Unter den Führenden bei den reparaturten Umfängen ist die Strecke M-05 Kiew – Odessa, die für die Hafenlogistik, Militärversorgung und humanitäre Transporte kritisch wichtig ist. Nach dem Winter war sie eine der am meisten beschädigten Magistralen des Landes.
- Gesamtumfang der Schäden auf den wichtigsten Autobahnen – über 23 Millionen Quadratmeter
- Ziel bis 1. Juni – etwa 10 Millionen Quadratmeter laufende Reparaturen
- Gesamtjahresbedarf unter Berücksichtigung von Großinstandhaltung – über 50 Milliarden Griwna
- Tatsächlich bereitgestellt – etwa 12,6 Milliarden Griwna
Das Tempo ist rekordverdächtig. Aber es hängt von einmaligen Entscheidungen ab – das Kabinett stellte im März zusätzliche 3 Milliarden Griwna aus dem Reservefonds bereit, zuvor – 1,5 Milliarden Griwna für Straßen nahe der Front. Das ist Budget-Flickwerk, keine systemische Lösung.

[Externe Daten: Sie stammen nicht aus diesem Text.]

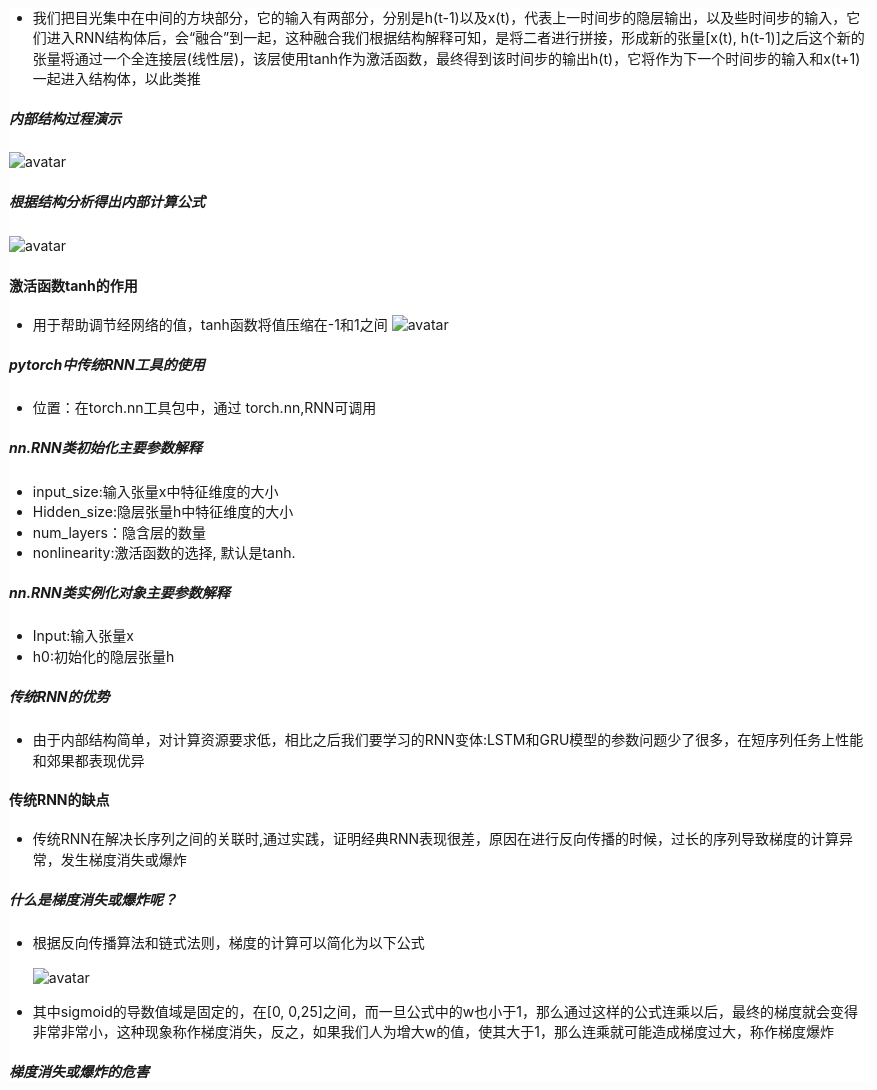 - 我们把目光集中在中间的方块部分，它的输入有两部分，分别是h(t-1)以及x(t)，代表上一时间步的隐层输出，以及些时间步的输入，它们进入RNN结构体后，会“融合”到一起，这种融合我们根据结构解释可知，是将二者进行拼接，形成新的张量[x(t), h(t-1)]之后这个新的张量将通过一个全连接层(线性层)，该层使用tanh作为激活函数，最终得到该时间步的输出h(t)，它将作为下一个时间步的输入和x(t+1)一起进入结构体，以此类推

##### 内部结构过程演示

![avatar](http://121.199.45.168:8002/img/RNN21.gif)



##### 根据结构分析得出内部计算公式

![avatar](http://121.199.45.168:8002/img/23.png)

#### 激活函数tanh的作用

- 用于帮助调节经网络的值，tanh函数将值压缩在-1和1之间
![avatar](http://121.199.45.168:8002/img/RNN22.gif)







##### pytorch中传统RNN工具的使用

- 位置：在torch.nn工具包中，通过 torch.nn,RNN可调用 

##### nn.RNN类初始化主要参数解释

- input_size:输入张量x中特征维度的大小
- Hidden_size:隐层张量h中特征维度的大小 
- num_layers：隐含层的数量
- nonlinearity:激活函数的选择, 默认是tanh.

##### nn.RNN类实例化对象主要参数解释 

- Input:输入张量x
- h0:初始化的隐层张量h

##### 传统RNN的优势 

- 由于内部结构简单，对计算资源要求低，相比之后我们要学习的RNN变体:LSTM和GRU模型的参数问题少了很多，在短序列任务上性能和郊果都表现优异

#### 传统RNN的缺点

- 传统RNN在解决长序列之间的关联时,通过实践，证明经典RNN表现很差，原因在进行反向传播的时候，过长的序列导致梯度的计算异常，发生梯度消失或爆炸

##### 什么是梯度消失或爆炸呢？

- 根据反向传播算法和链式法则，梯度的计算可以简化为以下公式

	![avatar](http://121.199.45.168:8002/img/RNN25.png)

- 其中sigmoid的导数值域是固定的，在[0, 0,25]之间，而一旦公式中的w也小于1，那么通过这样的公式连乘以后，最终的梯度就会变得非常非常小，这种现象称作梯度消失，反之，如果我们人为增大w的值，使其大于1，那么连乘就可能造成梯度过大，称作梯度爆炸

##### 梯度消失或爆炸的危害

Wenn die Werchowna Rada bis Ende 2026 nicht den Mechanismus des Straßenfonds mit transparenter Überwachung wiederherstellt – und vier Geberländer haben bereits ihre Bereitschaft erklärt, gerade darin zu investieren – wird der Aprilrekord ein einmaliger Ausbruch bleiben und kein Startpunkt eines neuen Standards der Infrastrukturunterhaltung.